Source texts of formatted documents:

* * * * *

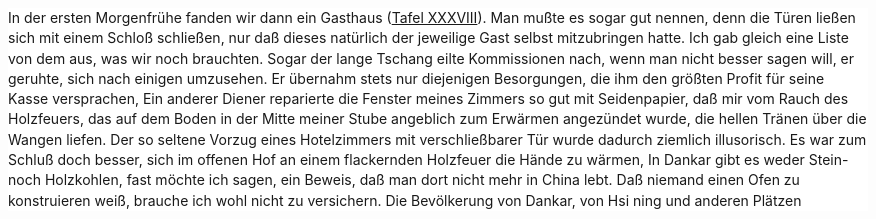 In der ersten Morgenfrühe fanden wir dann ein Gasthaus ([Tafel XXXVIII](#b171b)). Man
mußte es sogar gut nennen, denn die Türen ließen sich mit einem Schloß
schließen, nur daß dieses natürlich der jeweilige Gast selbst mitzubringen
hatte. Ich gab gleich eine Liste von dem aus, was wir noch brauchten. Sogar der
lange Tschang eilte Kommissionen nach, wenn man nicht besser sagen will, er
geruhte, sich nach einigen umzusehen. Er übernahm stets nur diejenigen
Besorgungen, die ihm den größten Profit für seine Kasse versprachen, Ein anderer
Diener reparierte die Fenster meines Zimmers so gut mit Seidenpapier, daß mir
vom Rauch des Holzfeuers, das auf dem Boden in der Mitte meiner Stube angeblich
zum Erwärmen angezündet wurde, die hellen Tränen über die Wangen liefen. Der so
seltene Vorzug eines Hotelzimmers mit verschließbarer Tür wurde dadurch ziemlich
illusorisch. Es war zum Schluß doch besser, sich im offenen Hof an einem
flackernden Holzfeuer die Hände zu wärmen, In Dankar gibt es weder Stein- noch
Holzkohlen, fast möchte ich sagen, ein Beweis, daß man dort nicht mehr in China
lebt. Daß niemand einen Ofen zu konstruieren weiß, brauche ich wohl nicht zu
versichern. Die Bevölkerung von Dankar, von Hsi ning und anderen Plätzen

* * * * *

## What is expected
Copy the records above exactly, starting at the line that contains "mußte es sogar" and ending at the last line, and leave out all earlier lines.

## Written reply
mußte es sogar gut nennen, denn die Türen ließen sich mit einem Schloß
schließen, nur daß dieses natürlich der jeweilige Gast selbst mitzubringen
hatte. Ich gab gleich eine Liste von dem aus, was wir noch brauchten. Sogar der
lange Tschang eilte Kommissionen nach, wenn man nicht besser sagen will, er
geruhte, sich nach einigen umzusehen. Er übernahm stets nur diejenigen
Besorgungen, die ihm den größten Profit für seine Kasse versprachen, Ein anderer
Diener reparierte die Fenster meines Zimmers so gut mit Seidenpapier, daß mir
vom Rauch des Holzfeuers, das auf dem Boden in der Mitte meiner Stube angeblich
zum Erwärmen angezündet wurde, die hellen Tränen über die Wangen liefen. Der so
seltene Vorzug eines Hotelzimmers mit verschließbarer Tür wurde dadurch ziemlich
illusorisch. Es war zum Schluß doch besser, sich im offenen Hof an einem
flackernden Holzfeuer die Hände zu wärmen, In Dankar gibt es weder Stein- noch
Holzkohlen, fast möchte ich sagen, ein Beweis, daß man dort nicht mehr in China
lebt. Daß niemand einen Ofen zu konstruieren weiß, brauche ich wohl nicht zu
versichern. Die Bevölkerung von Dankar, von Hsi ning und anderen Plätzen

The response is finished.